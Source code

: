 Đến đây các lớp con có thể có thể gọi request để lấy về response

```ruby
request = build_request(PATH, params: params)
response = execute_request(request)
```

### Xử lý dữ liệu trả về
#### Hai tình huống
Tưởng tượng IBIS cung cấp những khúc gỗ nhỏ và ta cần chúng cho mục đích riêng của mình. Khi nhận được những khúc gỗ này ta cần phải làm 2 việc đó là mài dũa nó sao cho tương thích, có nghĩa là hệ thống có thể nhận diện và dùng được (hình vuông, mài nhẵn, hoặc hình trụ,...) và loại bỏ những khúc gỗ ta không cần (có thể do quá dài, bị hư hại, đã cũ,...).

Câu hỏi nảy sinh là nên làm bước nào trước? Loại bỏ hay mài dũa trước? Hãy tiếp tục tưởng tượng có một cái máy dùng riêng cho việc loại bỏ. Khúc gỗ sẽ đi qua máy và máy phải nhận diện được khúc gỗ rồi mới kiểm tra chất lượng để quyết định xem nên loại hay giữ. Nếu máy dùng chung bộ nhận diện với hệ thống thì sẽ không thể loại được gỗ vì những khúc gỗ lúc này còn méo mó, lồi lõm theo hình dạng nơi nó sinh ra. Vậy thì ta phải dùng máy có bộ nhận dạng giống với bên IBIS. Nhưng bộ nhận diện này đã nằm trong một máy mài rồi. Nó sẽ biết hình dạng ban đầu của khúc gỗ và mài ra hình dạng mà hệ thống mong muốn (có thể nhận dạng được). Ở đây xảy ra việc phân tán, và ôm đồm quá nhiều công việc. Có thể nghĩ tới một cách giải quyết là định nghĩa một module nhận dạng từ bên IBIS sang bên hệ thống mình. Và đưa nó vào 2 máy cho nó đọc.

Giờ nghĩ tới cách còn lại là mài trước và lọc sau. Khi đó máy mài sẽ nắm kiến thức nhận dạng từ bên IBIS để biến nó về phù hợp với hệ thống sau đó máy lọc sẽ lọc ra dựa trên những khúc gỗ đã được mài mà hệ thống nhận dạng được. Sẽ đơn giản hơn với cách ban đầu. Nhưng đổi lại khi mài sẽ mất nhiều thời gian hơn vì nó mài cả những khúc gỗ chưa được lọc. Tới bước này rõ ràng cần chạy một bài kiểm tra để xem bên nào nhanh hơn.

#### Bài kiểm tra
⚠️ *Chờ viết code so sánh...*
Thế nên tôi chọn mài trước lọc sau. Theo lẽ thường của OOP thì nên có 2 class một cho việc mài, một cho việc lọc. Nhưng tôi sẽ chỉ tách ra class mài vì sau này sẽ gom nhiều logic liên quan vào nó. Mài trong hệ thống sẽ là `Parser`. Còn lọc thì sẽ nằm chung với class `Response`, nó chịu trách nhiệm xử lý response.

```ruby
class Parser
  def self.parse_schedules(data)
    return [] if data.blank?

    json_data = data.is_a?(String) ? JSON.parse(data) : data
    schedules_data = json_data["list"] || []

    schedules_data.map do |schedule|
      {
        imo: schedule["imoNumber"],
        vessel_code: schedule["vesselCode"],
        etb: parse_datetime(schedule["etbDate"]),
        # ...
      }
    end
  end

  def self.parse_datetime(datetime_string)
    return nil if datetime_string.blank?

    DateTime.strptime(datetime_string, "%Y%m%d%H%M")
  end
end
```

Task to complete -
All lines of the material that contain the word "return" should be listed.

Solution -
    return [] if data.blank?
    return nil if datetime_string.blank?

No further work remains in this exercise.